Additionally, the AsA-GSH cycle is a critical pathway for ROS detoxification and redox homeostasis [56]. MDHAR, DHAR and APX, as well as two nonenzymatic antioxidants, AsA and GSH, are important components of the AsA-GSH cycle. In this study, Mn stress significantly suppressed MDHAR and DHAR activities while increasing APX activity (Figure 5D–F). This imbalance led to reduced levels of AsA and GSH, compromising the plant’s ability to scavenge ROS. However, H₂S supply attenuated the inhibition of MDHAR and DHAR activities and further increased APX activity in Mn-treated plants, and these findings suggest that H₂S may regulate the redox state of AsA and GSH by inducing enzyme activities in the AsA-GSH cycle (Figure 5D–F). AsA is a non-enzymatic water-soluble antioxidant that directly interacts with ROS, thereby reducing the ROS content in cells [56]. GSH is another non-enzymatic antioxidant that can act as a cofactor in the glyoxalase system, reducing ROS levels and alleviating oxidative stress [57]. Our results clearly showed that Mn stress disrupted the redox balance in M. hupehensis by depleting AsA and GSH levels (Figure 6A,B). The addition of H₂S restored redox homeostasis, as evidenced by increased AsA and GSH levels, which enhanced the redox buffering capacity of the plants. The restoration of the AsA-GSH cycle by H₂S is indicative of a broader redox-regulatory role. The increased activities of MDHAR, DHAR, and APX under H₂S treatment suggest that H₂S not only enhances the enzymatic scavenging of ROS but also helps restore the levels of AsA and GSH, which is critical for cellular detoxification mechanisms.
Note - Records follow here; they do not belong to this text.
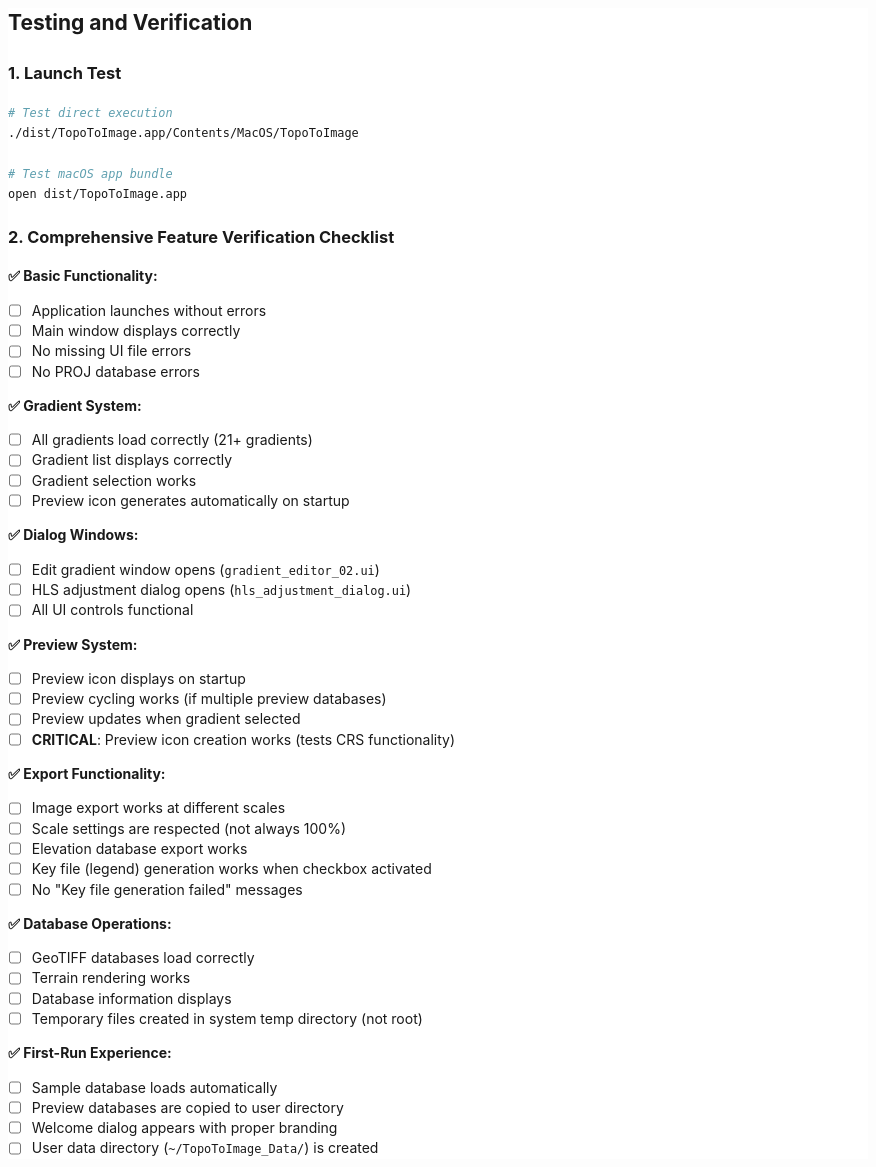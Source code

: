 ## Testing and Verification

### 1. Launch Test
```bash
# Test direct execution
./dist/TopoToImage.app/Contents/MacOS/TopoToImage

# Test macOS app bundle
open dist/TopoToImage.app
```

### 2. Comprehensive Feature Verification Checklist

**✅ Basic Functionality:**
- [ ] Application launches without errors
- [ ] Main window displays correctly
- [ ] No missing UI file errors
- [ ] No PROJ database errors

**✅ Gradient System:**
- [ ] All gradients load correctly (21+ gradients)
- [ ] Gradient list displays correctly
- [ ] Gradient selection works
- [ ] Preview icon generates automatically on startup

**✅ Dialog Windows:**
- [ ] Edit gradient window opens (`gradient_editor_02.ui`)
- [ ] HLS adjustment dialog opens (`hls_adjustment_dialog.ui`)
- [ ] All UI controls functional

**✅ Preview System:**
- [ ] Preview icon displays on startup
- [ ] Preview cycling works (if multiple preview databases)
- [ ] Preview updates when gradient selected
- [ ] **CRITICAL**: Preview icon creation works (tests CRS functionality)

**✅ Export Functionality:**
- [ ] Image export works at different scales
- [ ] Scale settings are respected (not always 100%)
- [ ] Elevation database export works
- [ ] Key file (legend) generation works when checkbox activated
- [ ] No "Key file generation failed" messages

**✅ Database Operations:**
- [ ] GeoTIFF databases load correctly
- [ ] Terrain rendering works
- [ ] Database information displays
- [ ] Temporary files created in system temp directory (not root)

**✅ First-Run Experience:**
- [ ] Sample database loads automatically
- [ ] Preview databases are copied to user directory
- [ ] Welcome dialog appears with proper branding
- [ ] User data directory (`~/TopoToImage_Data/`) is created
Consistent with our findings, H₂S application has been shown to attenuate arsenate toxicity in Pisum sativum L. by up-regulating the AsA-GSH cycle [58].

However, under Mn stress, the positive regulatory effects of H₂S on both ROS levels and the antioxidant system in plants were reversed by HT, suggesting that H₂S plays an important role in mitigating Mn damage to plants. However, how H₂S specifically affects plant antioxidant enzyme activities still needs further investigation.

5. Conclusions

H₂S treatment mitigates the toxic effects of manganese stress on M. hupehensis seedlings. The mitigating effect of H₂S on manganese stress likely involves several mechanisms: (1) H₂S restores the absorption of essential minerals, such as Ca, Mg, Fe, and Zn, under manganese stress, thereby helping to maintain nutrient balance in plants. H₂S also modulates the expression of MTP family genes, which regulate manganese transport, reduce toxic accumulation, and promote safe sequestration in leaves. (2) H₂S enhances antioxidant enzyme activity and strengthens the ASA-GSH cycle, mitigating oxidative damage induced by manganese stress. (3) H₂S restores key gas exchange parameters and chlorophyll content, improving photosynthesis and alleviating the adverse effects of manganese stress on plant growth. These findings are crucial for enhancing crop resilience under heavy metal stress, particularly in soils susceptible to manganese toxicity. Future research should focus on identifying specific signaling pathways and molecular targets involved in H₂S-mediated stress responses, which may provide new strategies for enhancing plant tolerance to other abiotic stresses.